The numbers, McEwan says, don't give him any cause for concern. The chef expects to sell between $25-million and $35-million of product in his first year. "I can be profitable here at $15-million, so I'm not concerned about the money."

McEwan, after all, has never gone broke overestimating the consumption habits of the city's moneyed class – he is famous for introducing a $38 hamburger at Bymark (it was scorned at first, and then copied by other chefs), and for being one of the first restaurateurs in the city to break the $40 entree barrier.

And McEwan isn't new to recessions. When he opened North 44{ring} nearly 20 years ago now, his renovation of the restaurant ran way over budget at $1.7-million–an almost unheard-of sum in those days – and then the Bob Rae recession hit. "I survived it, never missed a payment, never screwed anybody, lived up to all my obligations," McEwan says. He learns from his mistakes, too: Bymark opened under budget, McEwan says, and now operates debt-free. "I'm comfortable with food and I'm comfortable with retail and I'm comfortable with clients.
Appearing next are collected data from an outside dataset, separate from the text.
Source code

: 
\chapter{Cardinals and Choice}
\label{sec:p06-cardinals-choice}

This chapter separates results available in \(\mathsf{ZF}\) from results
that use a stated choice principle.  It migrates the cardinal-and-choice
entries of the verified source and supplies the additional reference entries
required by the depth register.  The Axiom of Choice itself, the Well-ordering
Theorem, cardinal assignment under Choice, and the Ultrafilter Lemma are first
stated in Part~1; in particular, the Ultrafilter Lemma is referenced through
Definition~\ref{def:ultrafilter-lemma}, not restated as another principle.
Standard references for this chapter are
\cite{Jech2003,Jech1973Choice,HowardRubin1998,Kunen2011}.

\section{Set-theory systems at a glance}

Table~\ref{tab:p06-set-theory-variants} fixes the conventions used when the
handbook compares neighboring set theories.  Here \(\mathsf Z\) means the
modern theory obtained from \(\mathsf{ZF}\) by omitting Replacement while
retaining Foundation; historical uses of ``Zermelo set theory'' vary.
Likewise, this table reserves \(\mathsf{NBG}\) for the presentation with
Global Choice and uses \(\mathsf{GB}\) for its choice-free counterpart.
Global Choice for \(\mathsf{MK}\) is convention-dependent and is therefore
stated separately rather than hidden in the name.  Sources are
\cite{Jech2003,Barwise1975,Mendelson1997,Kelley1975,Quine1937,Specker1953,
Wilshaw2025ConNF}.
Business is nothing but formulas. It either makes sense or it doesn't make sense. And if you don't know, you find out."

He's already got his sights on another location – the second of five stores he intends to open in the next five years.

Retailing, McEwan says, is easy if you're smart, and you pick the right spots and you're willing to get away from the herd. "I had many, many nights where I'd sit up and think, What have I forgotten? What am I not thinking of? What's going to hit me? Because something always hits you. You always have one of those holy shit moments at the end where you think, why did that not occur to me.

"What has surprised me most about retail is that I've not really been surprised."